WORK ORDER: Check every line below for the word "team" and show those that hold it.

Stored data:
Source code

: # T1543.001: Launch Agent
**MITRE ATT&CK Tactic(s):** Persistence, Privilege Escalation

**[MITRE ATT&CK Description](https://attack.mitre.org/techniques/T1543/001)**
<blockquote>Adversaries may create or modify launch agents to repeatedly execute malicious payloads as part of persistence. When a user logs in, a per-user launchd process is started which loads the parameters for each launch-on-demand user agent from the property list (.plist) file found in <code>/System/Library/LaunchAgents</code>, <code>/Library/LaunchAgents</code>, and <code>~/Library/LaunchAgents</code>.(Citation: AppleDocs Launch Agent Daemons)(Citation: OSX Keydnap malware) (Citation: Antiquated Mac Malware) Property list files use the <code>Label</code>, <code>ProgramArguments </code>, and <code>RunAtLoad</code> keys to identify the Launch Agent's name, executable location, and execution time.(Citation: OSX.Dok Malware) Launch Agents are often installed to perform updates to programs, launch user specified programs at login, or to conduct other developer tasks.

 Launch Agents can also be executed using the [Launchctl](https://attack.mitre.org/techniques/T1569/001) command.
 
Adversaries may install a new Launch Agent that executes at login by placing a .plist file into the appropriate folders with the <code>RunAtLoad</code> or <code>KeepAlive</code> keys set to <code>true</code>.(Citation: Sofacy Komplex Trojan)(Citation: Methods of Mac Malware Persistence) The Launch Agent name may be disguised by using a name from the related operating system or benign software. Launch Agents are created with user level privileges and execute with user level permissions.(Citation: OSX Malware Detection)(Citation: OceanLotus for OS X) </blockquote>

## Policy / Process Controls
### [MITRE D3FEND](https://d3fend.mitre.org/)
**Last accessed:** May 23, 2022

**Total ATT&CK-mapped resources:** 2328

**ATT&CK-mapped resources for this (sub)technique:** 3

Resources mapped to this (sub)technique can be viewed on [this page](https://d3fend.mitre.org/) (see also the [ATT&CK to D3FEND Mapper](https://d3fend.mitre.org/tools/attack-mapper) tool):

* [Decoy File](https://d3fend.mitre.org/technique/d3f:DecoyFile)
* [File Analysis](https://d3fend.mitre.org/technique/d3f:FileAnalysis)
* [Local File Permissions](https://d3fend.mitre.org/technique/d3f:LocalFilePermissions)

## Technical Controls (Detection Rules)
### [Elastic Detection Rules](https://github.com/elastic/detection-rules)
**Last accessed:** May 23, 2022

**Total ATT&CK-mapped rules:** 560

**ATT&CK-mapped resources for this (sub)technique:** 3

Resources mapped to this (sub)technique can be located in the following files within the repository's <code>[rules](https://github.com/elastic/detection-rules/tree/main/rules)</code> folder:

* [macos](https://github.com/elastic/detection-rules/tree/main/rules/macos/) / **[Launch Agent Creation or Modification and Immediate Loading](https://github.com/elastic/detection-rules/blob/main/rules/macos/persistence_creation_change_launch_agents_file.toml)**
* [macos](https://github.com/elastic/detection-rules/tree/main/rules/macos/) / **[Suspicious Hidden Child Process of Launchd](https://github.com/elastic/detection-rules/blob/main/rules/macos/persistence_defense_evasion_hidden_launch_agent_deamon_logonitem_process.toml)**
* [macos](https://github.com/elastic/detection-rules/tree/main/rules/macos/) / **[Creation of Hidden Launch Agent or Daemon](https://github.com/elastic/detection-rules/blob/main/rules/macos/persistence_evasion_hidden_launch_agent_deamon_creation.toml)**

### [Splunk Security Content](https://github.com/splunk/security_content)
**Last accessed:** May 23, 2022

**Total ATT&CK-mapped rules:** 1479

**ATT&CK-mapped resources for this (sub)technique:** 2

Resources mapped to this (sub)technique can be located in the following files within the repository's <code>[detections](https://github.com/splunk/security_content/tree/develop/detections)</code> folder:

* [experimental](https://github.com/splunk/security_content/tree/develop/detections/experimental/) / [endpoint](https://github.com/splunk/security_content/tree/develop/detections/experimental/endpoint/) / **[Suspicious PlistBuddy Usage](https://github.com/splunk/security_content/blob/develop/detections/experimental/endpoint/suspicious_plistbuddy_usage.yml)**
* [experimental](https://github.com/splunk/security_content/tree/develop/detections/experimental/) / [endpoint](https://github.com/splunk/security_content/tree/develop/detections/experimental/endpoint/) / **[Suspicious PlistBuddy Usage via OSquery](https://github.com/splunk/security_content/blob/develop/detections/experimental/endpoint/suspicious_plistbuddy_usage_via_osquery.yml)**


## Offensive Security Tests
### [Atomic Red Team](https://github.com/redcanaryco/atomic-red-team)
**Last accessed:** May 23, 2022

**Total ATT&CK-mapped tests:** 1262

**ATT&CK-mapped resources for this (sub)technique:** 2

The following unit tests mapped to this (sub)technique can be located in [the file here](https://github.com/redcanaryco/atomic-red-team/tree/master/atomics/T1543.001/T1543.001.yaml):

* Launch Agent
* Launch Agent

YOUR RESPONSE:
### [Atomic Red Team](https://github.com/redcanaryco/atomic-red-team)
The following unit tests mapped to this (sub)technique can be located in [the file here](https://github.com/redcanaryco/atomic-red-team/tree/master/atomics/T1543.001/T1543.001.yaml):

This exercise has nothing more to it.